- [REQUIRED WORK]: Line by line, return the listing exactly, without any of the images.

- [EXCERPTED RECORDS]:
=== Section Start ===

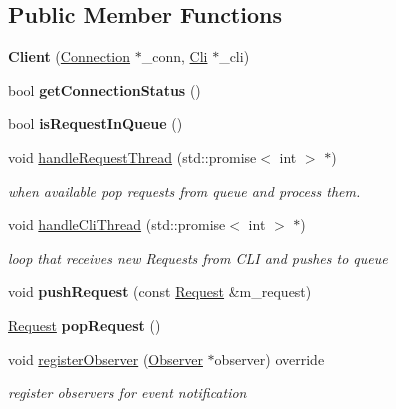 \subsection*{Public Member Functions}
\begin{DoxyCompactItemize}
\item 
\mbox{\label{classClient_aad19bdc87dfe5b5dcb158dc81772480f}} 
{\bfseries Client} (\hyperlink{classConnection}{Connection} $\ast$\+\_\+conn, \hyperlink{classCli}{Cli} $\ast$\+\_\+cli)
\item 
\mbox{\label{classClient_a7dc2cac18cbe25ba37a59599276616f6}} 
bool {\bfseries get\+Connection\+Status} ()
\item 
\mbox{\label{classClient_a3fd906f1fadb1e2e460b3def362ff417}} 
bool {\bfseries is\+Request\+In\+Queue} ()
\item 
void \hyperlink{classClient_a39187196db33ecd252c342fffa7039ef}{handle\+Request\+Thread} (std\+::promise$<$ int $>$ $\ast$)
\begin{DoxyCompactList}\small\item\em when available pop requests from queue and process them. \end{DoxyCompactList}\item 
void \hyperlink{classClient_a8030bdb7d7857907110ad45883b01511}{handle\+Cli\+Thread} (std\+::promise$<$ int $>$ $\ast$)
\begin{DoxyCompactList}\small\item\em loop that receives new Requests from C\+LI and pushes to queue \end{DoxyCompactList}\item 
\mbox{\label{classClient_a84c2ba6a80a727c00e1347749f638d3c}} 
void {\bfseries push\+Request} (const \hyperlink{classRequest}{Request} \&m\+\_\+request)
\item 
\mbox{\label{classClient_af03ddba58ed6f3003e1422e78c00d27c}} 
\hyperlink{classRequest}{Request} {\bfseries pop\+Request} ()
\item 
void \hyperlink{classClient_a1426f0582287f6c583d8681e540059ab}{register\+Observer} (\hyperlink{classObserver}{Observer} $\ast$observer) override
\begin{DoxyCompactList}\small\item\em register observers for event notification \end{DoxyCompactList}\item 

\end{DoxyCompactItemize}
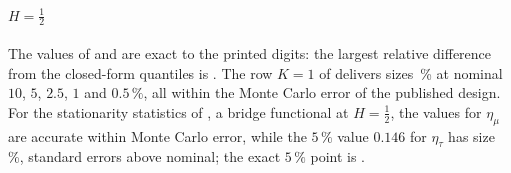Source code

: \paragraph{$H=\frac12$} The values of \citet{AP97} and \citet{KV02} are exact to the printed digits: the largest
relative difference from the closed-form quantiles is . The row $K=1$ of \citet[Table~1]{Lob01}
delivers sizes \,\% at nominal $10$, $5$, $2.5$, $1$ and $0.5\,\%$, all within the Monte Carlo
error of the published design. For the stationarity statistics of \citet{KPSS92}, a bridge functional at $H=\frac12$,
the values for $\eta_\mu$ are accurate within Monte Carlo error, while the $5\,\%$ value $0.146$ for $\eta_\tau$ has size
\,\%,  standard errors above nominal; the exact $5\,\%$ point is
.


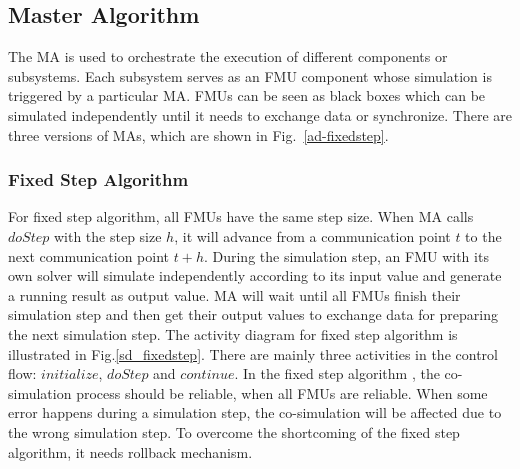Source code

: \subsection{Master Algorithm}
The MA is used to orchestrate the execution of different components or subsystems. Each subsystem serves as an FMU component whose simulation is triggered by a particular MA. FMUs can be seen as black boxes which can be simulated independently until it needs to exchange data or synchronize. There are three versions of MAs, which are shown in Fig.~\ref{ad-fixedstep}.
\begin{figure}[htbp]
\end{figure}
\subsubsection{Fixed Step Algorithm}
For fixed step algorithm, all FMUs have the same step size. When MA calls $doStep$ with the step size $h$, it will advance from a communication point $t$ to the next communication point $t+h$. During the simulation step, an FMU with its own solver will simulate independently according to its input value and generate a running result as output value. MA will wait until all FMUs finish their simulation step and then get their output values to exchange data for preparing the next simulation step. The activity diagram for fixed step algorithm is illustrated in Fig.\ref{sd_fixedstep}. There are mainly three activities in the control flow: $initialize$, $doStep$ and $continue$. In the fixed step algorithm \cite{BromanBGLMTW13}, the co-simulation process should be reliable, when all FMUs are reliable. When some error happens during a simulation step, the co-simulation will be affected due to the wrong simulation step. To overcome the shortcoming of the fixed step algorithm, it needs rollback mechanism.
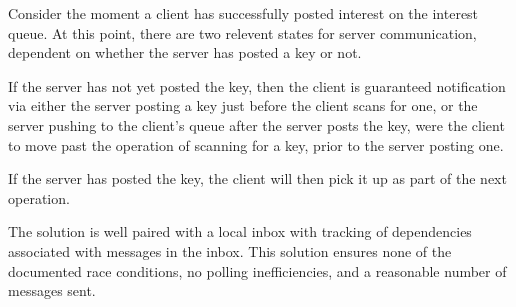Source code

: Consider the moment a client has successfully posted interest on the interest queue.
At this point, there are two relevent states for server communication,
dependent on whether the server has posted a key or not.

If the server has not yet posted the key, then the client is guaranteed
notification via either the server posting a key just before the client scans
for one, or the server pushing to the client's queue after the server posts the
key, were the client to move past the operation of scanning for a key, prior to
the server posting one.

If the server has posted the key, the client will then pick it up as part of
the next operation.

The solution is well paired with a local inbox with tracking of dependencies
associated with messages in the inbox.
This solution ensures none of the documented race conditions, no polling
inefficiencies, and a reasonable number of messages sent.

=== Section End ===

- [EXERCISE OUTPUT]:
 \subsection*{Public Member Functions}
\begin{DoxyCompactItemize}
\item 
\mbox{\label{classClient_aad19bdc87dfe5b5dcb158dc81772480f}} 
{\bfseries Client} (\hyperlink{classConnection}{Connection} $\ast$\+\_\+conn, \hyperlink{classCli}{Cli} $\ast$\+\_\+cli)
\item 
\mbox{\label{classClient_a7dc2cac18cbe25ba37a59599276616f6}} 
bool {\bfseries get\+Connection\+Status} ()
\item 
\mbox{\label{classClient_a3fd906f1fadb1e2e460b3def362ff417}} 
bool {\bfseries is\+Request\+In\+Queue} ()
\item 
void \hyperlink{classClient_a39187196db33ecd252c342fffa7039ef}{handle\+Request\+Thread} (std\+::promise$<$ int $>$ $\ast$)
\begin{DoxyCompactList}\small\item\em when available pop requests from queue and process them. \end{DoxyCompactList}\item 
void \hyperlink{classClient_a8030bdb7d7857907110ad45883b01511}{handle\+Cli\+Thread} (std\+::promise$<$ int $>$ $\ast$)
\begin{DoxyCompactList}\small\item\em loop that receives new Requests from C\+LI and pushes to queue \end{DoxyCompactList}\item 
\mbox{\label{classClient_a84c2ba6a80a727c00e1347749f638d3c}} 
void {\bfseries push\+Request} (const \hyperlink{classRequest}{Request} \&m\+\_\+request)
\item 
\mbox{\label{classClient_af03ddba58ed6f3003e1422e78c00d27c}} 
\hyperlink{classRequest}{Request} {\bfseries pop\+Request} ()
\item 
void \hyperlink{classClient_a1426f0582287f6c583d8681e540059ab}{register\+Observer} (\hyperlink{classObserver}{Observer} $\ast$observer) override
\begin{DoxyCompactList}\small\item\em register observers for event notification \end{DoxyCompactList}\item 

\end{DoxyCompactItemize}
Source code

: \paragraph{$H=\frac12$} The values of \citet{AP97} and \citet{KV02} are exact to the printed digits: the largest
relative difference from the closed-form quantiles is . The row $K=1$ of \citet[Table~1]{Lob01}
delivers sizes \,\% at nominal $10$, $5$, $2.5$, $1$ and $0.5\,\%$, all within the Monte Carlo
error of the published design. For the stationarity statistics of \citet{KPSS92}, a bridge functional at $H=\frac12$,
the values for $\eta_\mu$ are accurate within Monte Carlo error, while the $5\,\%$ value $0.146$ for $\eta_\tau$ has size
\,\%,  standard errors above nominal; the exact $5\,\%$ point is
.


Source code

: \subsection{Master Algorithm}
The MA is used to orchestrate the execution of different components or subsystems. Each subsystem serves as an FMU component whose simulation is triggered by a particular MA. FMUs can be seen as black boxes which can be simulated independently until it needs to exchange data or synchronize. There are three versions of MAs, which are shown in Fig.~\ref{ad-fixedstep}.
\begin{figure}[htbp]
\end{figure}
\subsubsection{Fixed Step Algorithm}
For fixed step algorithm, all FMUs have the same step size. When MA calls $doStep$ with the step size $h$, it will advance from a communication point $t$ to the next communication point $t+h$. During the simulation step, an FMU with its own solver will simulate independently according to its input value and generate a running result as output value. MA will wait until all FMUs finish their simulation step and then get their output values to exchange data for preparing the next simulation step. The activity diagram for fixed step algorithm is illustrated in Fig.\ref{sd_fixedstep}. There are mainly three activities in the control flow: $initialize$, $doStep$ and $continue$. In the fixed step algorithm \cite{BromanBGLMTW13}, the co-simulation process should be reliable, when all FMUs are reliable. When some error happens during a simulation step, the co-simulation will be affected due to the wrong simulation step. To overcome the shortcoming of the fixed step algorithm, it needs rollback mechanism.
Source code

: Consider the moment a client has successfully posted interest on the interest queue.
At this point, there are two relevent states for server communication,
dependent on whether the server has posted a key or not.

If the server has not yet posted the key, then the client is guaranteed
notification via either the server posting a key just before the client scans
for one, or the server pushing to the client's queue after the server posts the
key, were the client to move past the operation of scanning for a key, prior to
the server posting one.

If the server has posted the key, the client will then pick it up as part of
the next operation.

The solution is well paired with a local inbox with tracking of dependencies
associated with messages in the inbox.
This solution ensures none of the documented race conditions, no polling
inefficiencies, and a reasonable number of messages sent.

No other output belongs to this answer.